### Your goal
In the entries below, find the string "that" and return each line holding it.

########################################

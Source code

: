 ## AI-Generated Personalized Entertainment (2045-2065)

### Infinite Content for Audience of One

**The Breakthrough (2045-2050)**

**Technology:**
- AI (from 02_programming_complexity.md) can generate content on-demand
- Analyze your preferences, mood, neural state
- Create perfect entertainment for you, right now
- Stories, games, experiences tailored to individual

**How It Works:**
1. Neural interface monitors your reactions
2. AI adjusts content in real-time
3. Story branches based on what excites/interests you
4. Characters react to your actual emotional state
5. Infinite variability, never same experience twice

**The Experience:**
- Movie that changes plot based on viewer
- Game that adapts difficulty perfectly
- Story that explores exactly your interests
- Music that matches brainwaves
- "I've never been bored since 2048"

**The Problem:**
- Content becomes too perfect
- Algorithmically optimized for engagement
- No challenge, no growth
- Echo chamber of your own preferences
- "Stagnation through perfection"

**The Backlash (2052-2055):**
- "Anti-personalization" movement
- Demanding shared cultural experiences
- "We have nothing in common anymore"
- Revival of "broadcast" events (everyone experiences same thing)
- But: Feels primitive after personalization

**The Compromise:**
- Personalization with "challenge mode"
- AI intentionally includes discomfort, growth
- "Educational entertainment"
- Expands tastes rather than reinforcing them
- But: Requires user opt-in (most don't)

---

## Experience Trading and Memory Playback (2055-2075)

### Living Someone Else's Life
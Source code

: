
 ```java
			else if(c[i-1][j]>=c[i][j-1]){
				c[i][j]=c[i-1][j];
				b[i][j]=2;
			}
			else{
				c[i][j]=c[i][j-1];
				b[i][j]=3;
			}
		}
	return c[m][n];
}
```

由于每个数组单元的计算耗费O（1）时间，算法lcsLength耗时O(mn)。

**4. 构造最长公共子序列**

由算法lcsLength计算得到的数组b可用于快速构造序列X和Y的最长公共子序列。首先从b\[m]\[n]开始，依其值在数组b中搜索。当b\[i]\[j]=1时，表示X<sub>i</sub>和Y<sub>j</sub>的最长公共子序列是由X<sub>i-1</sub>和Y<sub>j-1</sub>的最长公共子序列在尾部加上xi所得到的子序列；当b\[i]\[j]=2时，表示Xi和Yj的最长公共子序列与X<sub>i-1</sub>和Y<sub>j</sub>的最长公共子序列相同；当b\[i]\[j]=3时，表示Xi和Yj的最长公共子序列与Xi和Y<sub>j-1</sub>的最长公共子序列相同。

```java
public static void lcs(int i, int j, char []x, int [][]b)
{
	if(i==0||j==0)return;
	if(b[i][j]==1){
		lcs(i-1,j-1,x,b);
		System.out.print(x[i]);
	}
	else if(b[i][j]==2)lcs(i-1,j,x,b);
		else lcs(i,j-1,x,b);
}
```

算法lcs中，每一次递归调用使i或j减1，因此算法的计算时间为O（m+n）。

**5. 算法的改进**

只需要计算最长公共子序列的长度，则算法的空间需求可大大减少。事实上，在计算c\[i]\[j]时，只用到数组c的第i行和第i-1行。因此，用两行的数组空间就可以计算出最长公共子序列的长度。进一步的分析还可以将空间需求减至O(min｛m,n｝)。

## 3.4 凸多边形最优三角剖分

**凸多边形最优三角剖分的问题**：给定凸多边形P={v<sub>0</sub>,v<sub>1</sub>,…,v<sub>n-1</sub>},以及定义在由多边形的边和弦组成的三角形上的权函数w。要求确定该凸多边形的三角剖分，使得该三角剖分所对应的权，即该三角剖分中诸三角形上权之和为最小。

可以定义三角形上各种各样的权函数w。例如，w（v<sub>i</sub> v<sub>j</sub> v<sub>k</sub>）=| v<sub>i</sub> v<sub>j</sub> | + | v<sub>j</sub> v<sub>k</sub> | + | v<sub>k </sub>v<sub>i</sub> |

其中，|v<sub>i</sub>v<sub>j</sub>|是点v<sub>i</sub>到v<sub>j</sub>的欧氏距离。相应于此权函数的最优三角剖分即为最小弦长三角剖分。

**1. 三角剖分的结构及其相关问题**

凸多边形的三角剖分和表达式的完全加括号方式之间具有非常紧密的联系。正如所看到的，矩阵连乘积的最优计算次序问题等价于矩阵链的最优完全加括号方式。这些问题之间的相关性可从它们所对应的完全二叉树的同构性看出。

########################################

### Task output
- Movie that changes plot based on viewer
- Game that adapts difficulty perfectly
- Story that explores exactly your interests
- Music that matches brainwaves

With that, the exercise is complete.